◆ **Aim of the task**
Give back exactly the lines of the entries below from the line with "Docker identifies these" to the line with "now available in", inclusive, and only those.

- Opening Delimiter -

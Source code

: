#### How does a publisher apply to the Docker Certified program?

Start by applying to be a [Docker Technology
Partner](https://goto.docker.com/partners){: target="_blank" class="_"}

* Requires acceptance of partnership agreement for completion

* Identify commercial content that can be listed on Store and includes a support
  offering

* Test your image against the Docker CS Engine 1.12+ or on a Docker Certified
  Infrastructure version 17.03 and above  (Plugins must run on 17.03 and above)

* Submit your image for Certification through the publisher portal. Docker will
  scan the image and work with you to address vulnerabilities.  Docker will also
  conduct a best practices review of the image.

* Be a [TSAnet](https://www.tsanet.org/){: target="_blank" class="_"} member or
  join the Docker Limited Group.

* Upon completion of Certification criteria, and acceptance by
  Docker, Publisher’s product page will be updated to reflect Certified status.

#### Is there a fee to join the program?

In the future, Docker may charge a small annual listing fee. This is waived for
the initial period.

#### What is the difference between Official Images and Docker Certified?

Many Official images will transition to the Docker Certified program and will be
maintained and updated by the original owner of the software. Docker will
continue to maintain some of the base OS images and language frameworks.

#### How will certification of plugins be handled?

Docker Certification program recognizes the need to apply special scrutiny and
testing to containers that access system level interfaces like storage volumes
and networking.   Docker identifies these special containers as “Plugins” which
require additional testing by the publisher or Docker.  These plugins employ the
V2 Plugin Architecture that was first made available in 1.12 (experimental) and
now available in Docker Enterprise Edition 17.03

- Closing Delimiter -
- Opening Delimiter -

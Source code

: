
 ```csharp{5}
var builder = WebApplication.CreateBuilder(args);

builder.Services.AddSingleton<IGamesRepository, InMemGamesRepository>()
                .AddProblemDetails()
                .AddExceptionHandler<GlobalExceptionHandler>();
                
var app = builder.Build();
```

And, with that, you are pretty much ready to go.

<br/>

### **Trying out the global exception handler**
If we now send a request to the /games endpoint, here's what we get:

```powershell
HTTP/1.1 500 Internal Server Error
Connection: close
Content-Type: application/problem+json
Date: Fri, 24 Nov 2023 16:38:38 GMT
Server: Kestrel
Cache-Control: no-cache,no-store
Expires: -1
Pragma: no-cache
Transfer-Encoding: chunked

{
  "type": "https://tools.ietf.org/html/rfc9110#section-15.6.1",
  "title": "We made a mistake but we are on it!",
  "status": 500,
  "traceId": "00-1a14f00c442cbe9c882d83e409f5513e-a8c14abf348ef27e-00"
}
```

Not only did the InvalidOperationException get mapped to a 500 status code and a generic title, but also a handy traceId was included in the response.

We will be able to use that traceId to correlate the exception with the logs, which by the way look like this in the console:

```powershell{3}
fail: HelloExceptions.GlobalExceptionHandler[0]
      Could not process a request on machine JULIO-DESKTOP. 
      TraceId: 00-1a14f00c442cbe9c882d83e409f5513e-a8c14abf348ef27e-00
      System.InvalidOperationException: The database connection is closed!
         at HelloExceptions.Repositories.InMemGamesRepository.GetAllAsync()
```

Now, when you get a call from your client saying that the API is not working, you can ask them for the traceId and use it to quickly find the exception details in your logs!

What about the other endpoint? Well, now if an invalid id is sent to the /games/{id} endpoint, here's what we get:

- Closing Delimiter -

◆ **Answer to this problem**
and networking.   Docker identifies these special containers as “Plugins” which
require additional testing by the publisher or Docker.  These plugins employ the
V2 Plugin Architecture that was first made available in 1.12 (experimental) and
now available in Docker Enterprise Edition 17.03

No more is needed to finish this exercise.